Similarly one can explain "a day of teruah", as an meaning 'friendliness' and 'connection', the beginning of the act to connect to God intimately, all based on one's actions.

This is part of a lengthy derush there.

  • I admit I was not 100% sure how t translate the passage, ayein sham...
    – mevaqesh
    Sep 27, 2017 at 21:13
  • Don't sweat it; that was a hard passage. +1
    – ezra
    Sep 27, 2017 at 21:25
  • Really good! I wouldn't have thought of that common shoresh. The "friendliness" appears to be a logical connection from Rosh Hashannah to Yom Kippur as we are required to ask forgiveness from others and this action increases friendship.
    – DanF
    Sep 27, 2017 at 22:32
  • @mevaqesh which authority, OLDER than Rashi, concluded also that "tru'at" תרועת of Bamidbar 23:21 comes from "re'ut" רעות? (Would it be correct that the authority you quoted in this answer is YOUNGER than Rashi?)
    – ninamag
    Sep 5, 2018 at 7:11

Yannai has a phrase in one of his kerovot for Rosh Hashanah (Zulai's ed., p. 321) that goes:

וירצה בעם בו תרועת מלך

In N. Bronznick's book on Yannai's liturgy (Piyyutei Yannai - Biurim U'pirushim, pg. 388) the author is most certain that Yannai was hinting at this double entendre of "רעות"; friendship/closeness between God and His people.

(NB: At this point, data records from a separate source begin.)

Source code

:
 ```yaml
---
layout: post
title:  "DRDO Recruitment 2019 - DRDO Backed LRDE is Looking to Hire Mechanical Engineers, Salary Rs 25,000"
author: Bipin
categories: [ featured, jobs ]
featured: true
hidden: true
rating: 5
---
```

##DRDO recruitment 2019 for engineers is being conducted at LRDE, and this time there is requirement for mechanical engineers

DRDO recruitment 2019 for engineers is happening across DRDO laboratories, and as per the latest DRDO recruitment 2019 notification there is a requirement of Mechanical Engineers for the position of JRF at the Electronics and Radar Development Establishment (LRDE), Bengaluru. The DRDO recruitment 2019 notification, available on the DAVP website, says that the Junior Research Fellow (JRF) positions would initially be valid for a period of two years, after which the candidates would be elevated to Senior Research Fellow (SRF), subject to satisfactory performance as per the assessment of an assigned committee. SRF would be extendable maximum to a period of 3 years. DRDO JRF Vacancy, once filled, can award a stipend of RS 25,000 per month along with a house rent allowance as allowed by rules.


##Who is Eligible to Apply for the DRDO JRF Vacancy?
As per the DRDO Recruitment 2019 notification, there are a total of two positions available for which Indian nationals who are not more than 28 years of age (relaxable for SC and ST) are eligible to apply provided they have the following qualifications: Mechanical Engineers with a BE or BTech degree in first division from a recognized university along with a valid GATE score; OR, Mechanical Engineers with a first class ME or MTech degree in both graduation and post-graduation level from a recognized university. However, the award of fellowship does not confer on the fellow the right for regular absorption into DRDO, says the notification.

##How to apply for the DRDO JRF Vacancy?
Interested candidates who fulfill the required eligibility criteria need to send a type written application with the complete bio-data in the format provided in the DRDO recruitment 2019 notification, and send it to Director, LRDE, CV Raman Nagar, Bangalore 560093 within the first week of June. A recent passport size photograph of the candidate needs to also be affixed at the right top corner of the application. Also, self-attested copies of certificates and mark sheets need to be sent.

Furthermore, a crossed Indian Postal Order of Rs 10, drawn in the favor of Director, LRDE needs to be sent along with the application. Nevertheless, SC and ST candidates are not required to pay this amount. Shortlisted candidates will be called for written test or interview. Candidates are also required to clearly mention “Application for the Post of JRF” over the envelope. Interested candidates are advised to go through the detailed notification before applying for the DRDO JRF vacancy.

In the posthumously printed Mishnas Sachir on Moadim (p. 156), R. Teichtal also explores this similar idea where the Jewish people are united with one another and God, but takes this play-on-words further indicating that it alludes to "smashing" ("תרועם בשבט ברזל") revealing another element of the greatness of RH that it can destroy the enemies of the Jewish people.